Según explicó Hugo Marín, jefe del Área de Farmacoeconomía de la CCSS, especialistas en Nefrología analizaron la situación y coincidieron en que no resulta clínicamente adecuado trasladar pacientes de epoetina a Mircera y luego volver a epoetina de forma repetitiva.

Aunque la evidencia médica no prohíbe de manera absoluta estos cambios, los expertos indicaron que el riesgo aumenta cuando las sustituciones se realizan constantemente, ya que podrían comprometer la respuesta al tratamiento y favorecer complicaciones graves.

Desabastecimiento durante varios meses

La escasez afectó las presentaciones de epoetina alfa de 2000 y 4000 unidades entre mayo de 2025 y febrero de 2026.

La auditoría atribuye el faltante al incumplimiento de entregas por parte de la empresa Central Farmacéutica S.A. (CEFA), contratada para suministrar el medicamento.

De las tres entregas contempladas en la orden de compra, únicamente se concretó la primera, quedando pendientes:

  • 296.508 unidades de epoetina alfa de 2000 unidades.
  • 94.858 unidades de la presentación de 4000 unidades.

Ante la situación, la CCSS realizó nuevas contrataciones y compras urgentes de metoxipolietilenglicol epoetina beta (Mircera) para atender la demanda.

Inventario en niveles críticos

El informe también revela que la disponibilidad de Mircera llegó a niveles críticos.

El 13 de abril de 2026, la Dirección de Farmacoepidemiología comunicó a hospitales y centros de salud que la cobertura institucional para algunas presentaciones era inferior a un mes de consumo.

En el caso de la presentación de 100 microgramos, el inventario llegó a cero existencias en el Área de Almacenamiento y Distribución.

La auditoría advirtió que esta situación comprometía la continuidad normal de los despachos y obligaba a aplicar medidas excepcionales de administración del inventario.

Medidas de priorización

Para enfrentar la escasez, la CCSS priorizó el suministro para pacientes en hemodiálisis y para quienes estaban en lista de espera para trasplante renal.

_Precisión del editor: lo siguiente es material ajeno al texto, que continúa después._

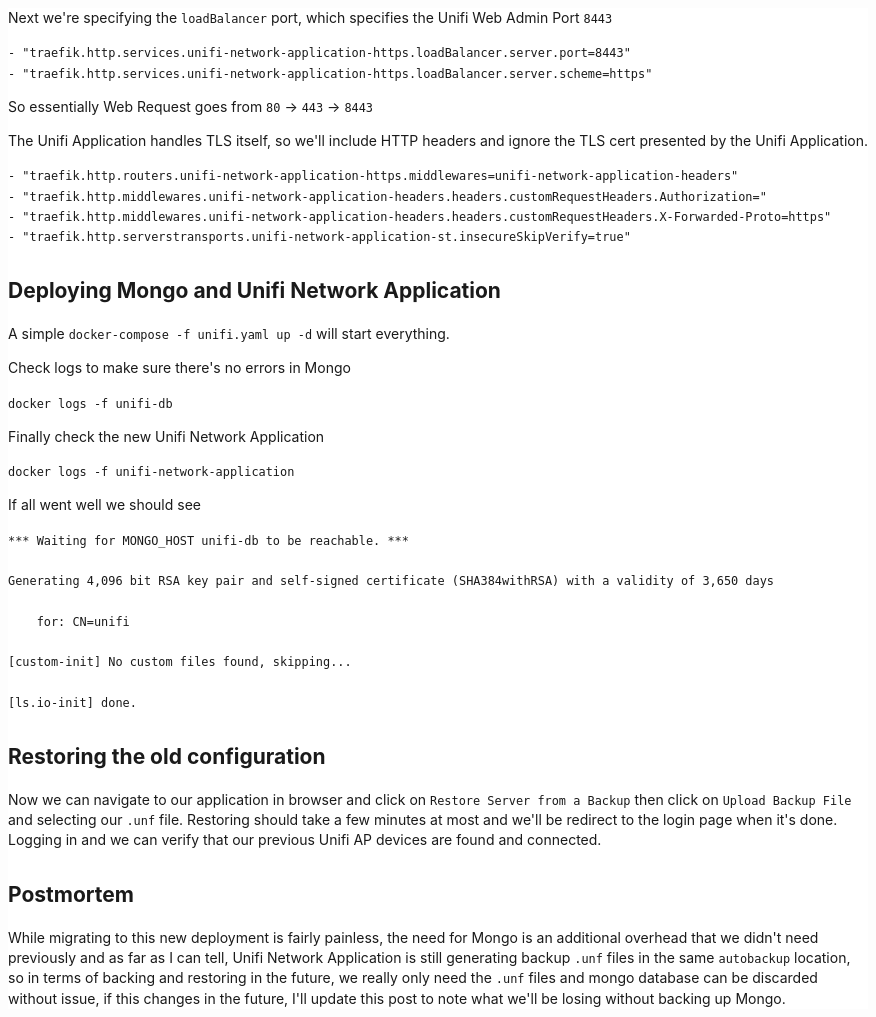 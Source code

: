 Next we're specifying the `loadBalancer` port, which specifies the Unifi Web Admin Port `8443`

```docker
- "traefik.http.services.unifi-network-application-https.loadBalancer.server.port=8443"
- "traefik.http.services.unifi-network-application-https.loadBalancer.server.scheme=https"
```
So essentially Web Request goes from `80` -> `443` -> `8443`

The Unifi Application handles TLS itself, so we'll include HTTP headers and ignore the TLS cert presented by the Unifi Application.
```docker
- "traefik.http.routers.unifi-network-application-https.middlewares=unifi-network-application-headers"
- "traefik.http.middlewares.unifi-network-application-headers.headers.customRequestHeaders.Authorization="
- "traefik.http.middlewares.unifi-network-application-headers.headers.customRequestHeaders.X-Forwarded-Proto=https"
- "traefik.http.serverstransports.unifi-network-application-st.insecureSkipVerify=true"
```

## Deploying Mongo and Unifi Network Application
A simple `docker-compose -f unifi.yaml up -d` will start everything.

Check logs to make sure there's no errors in Mongo
```
docker logs -f unifi-db
```
Finally check the new Unifi Network Application
```
docker logs -f unifi-network-application
```
If all went well we should see
```
*** Waiting for MONGO_HOST unifi-db to be reachable. ***

Generating 4,096 bit RSA key pair and self-signed certificate (SHA384withRSA) with a validity of 3,650 days

	for: CN=unifi

[custom-init] No custom files found, skipping...

[ls.io-init] done.
```

## Restoring the old configuration
Now we can navigate to our application in browser and click on `Restore Server from a Backup` then click on `Upload Backup File` and selecting our `.unf` file. Restoring should take a few minutes at most and we'll be redirect to the login page when it's done.
Logging in and we can verify that our previous Unifi AP devices are found and connected.

## Postmortem
While migrating to this new deployment is fairly painless, the need for Mongo is an additional overhead that we didn't need previously and as far as I can tell, Unifi Network Application is still generating backup `.unf` files in the same `autobackup` location, so in terms of backing and restoring in the future, we really only need the `.unf` files and mongo database can be discarded without issue, if this changes in the future, I'll update this post to note what we'll be losing without backing up Mongo. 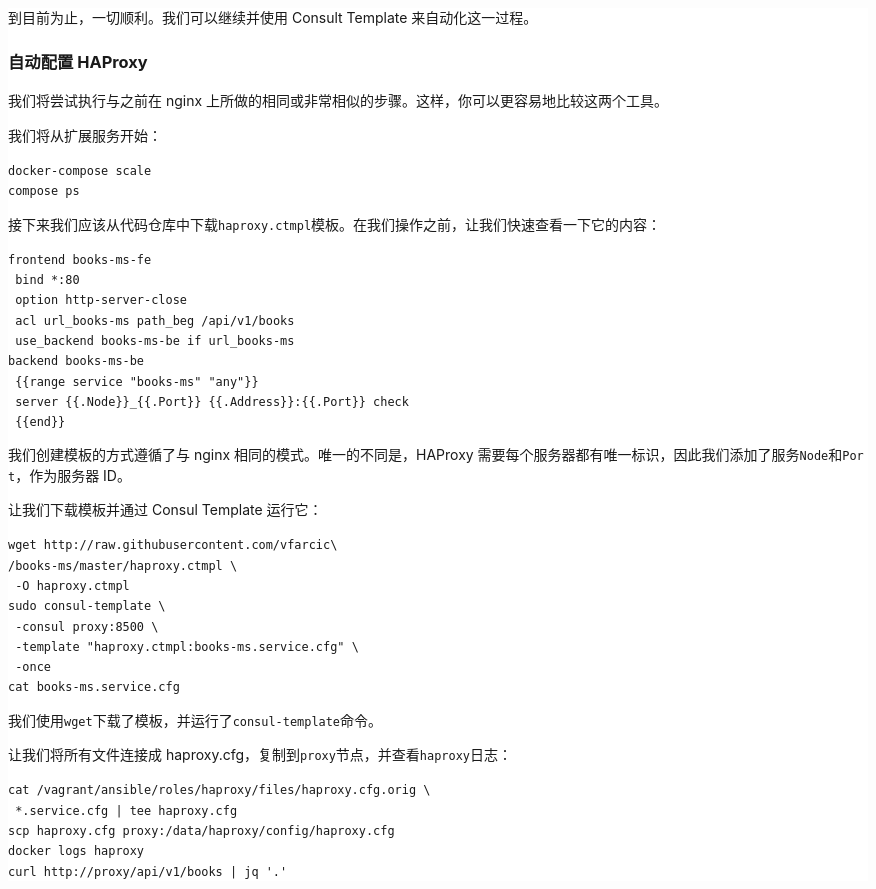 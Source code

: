 到目前为止，一切顺利。我们可以继续并使用 Consult Template 来自动化这一过程。

### 自动配置 HAProxy

我们将尝试执行与之前在 nginx 上所做的相同或非常相似的步骤。这样，你可以更容易地比较这两个工具。

我们将从扩展服务开始：

```
docker-compose scale 
compose ps

```

接下来我们应该从代码仓库中下载`haproxy.ctmpl`模板。在我们操作之前，让我们快速查看一下它的内容：

```
frontend books-ms-fe
 bind *:80
 option http-server-close
 acl url_books-ms path_beg /api/v1/books
 use_backend books-ms-be if url_books-ms
backend books-ms-be
 {{range service "books-ms" "any"}}
 server {{.Node}}_{{.Port}} {{.Address}}:{{.Port}} check
 {{end}}

```

我们创建模板的方式遵循了与 nginx 相同的模式。唯一的不同是，HAProxy 需要每个服务器都有唯一标识，因此我们添加了服务`Node`和`Port`，作为服务器 ID。

让我们下载模板并通过 Consul Template 运行它：

```
wget http://raw.githubusercontent.com/vfarcic\
/books-ms/master/haproxy.ctmpl \
 -O haproxy.ctmpl
sudo consul-template \
 -consul proxy:8500 \
 -template "haproxy.ctmpl:books-ms.service.cfg" \
 -once
cat books-ms.service.cfg

```

我们使用`wget`下载了模板，并运行了`consul-template`命令。

让我们将所有文件连接成 haproxy.cfg，复制到`proxy`节点，并查看`haproxy`日志：

```
cat /vagrant/ansible/roles/haproxy/files/haproxy.cfg.orig \
 *.service.cfg | tee haproxy.cfg
scp haproxy.cfg proxy:/data/haproxy/config/haproxy.cfg
docker logs haproxy
curl http://proxy/api/v1/books | jq '.'

```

También se autorizó suspender temporalmente el despacho a algunos pacientes ambulatorios clínicamente estables por un periodo aproximado de hasta dos meses.

Dependencia de un solo proveedor

El informe concluye que la institución enfrentó riesgos logísticos, contractuales y clínicos asociados a la alta dependencia de proveedores únicos.

En el caso de Mircera, la disponibilidad está condicionada por restricciones de patente y por la existencia de un solo fabricante, lo que limita las alternativas de abastecimiento para la CCSS.

La auditoría solicita fortalecer la gestión de abastecimiento y reducir la dependencia de proveedores únicos para evitar que futuras interrupciones en el suministro afecten la continuidad de tratamientos esenciales para pacientes con enfermedad renal.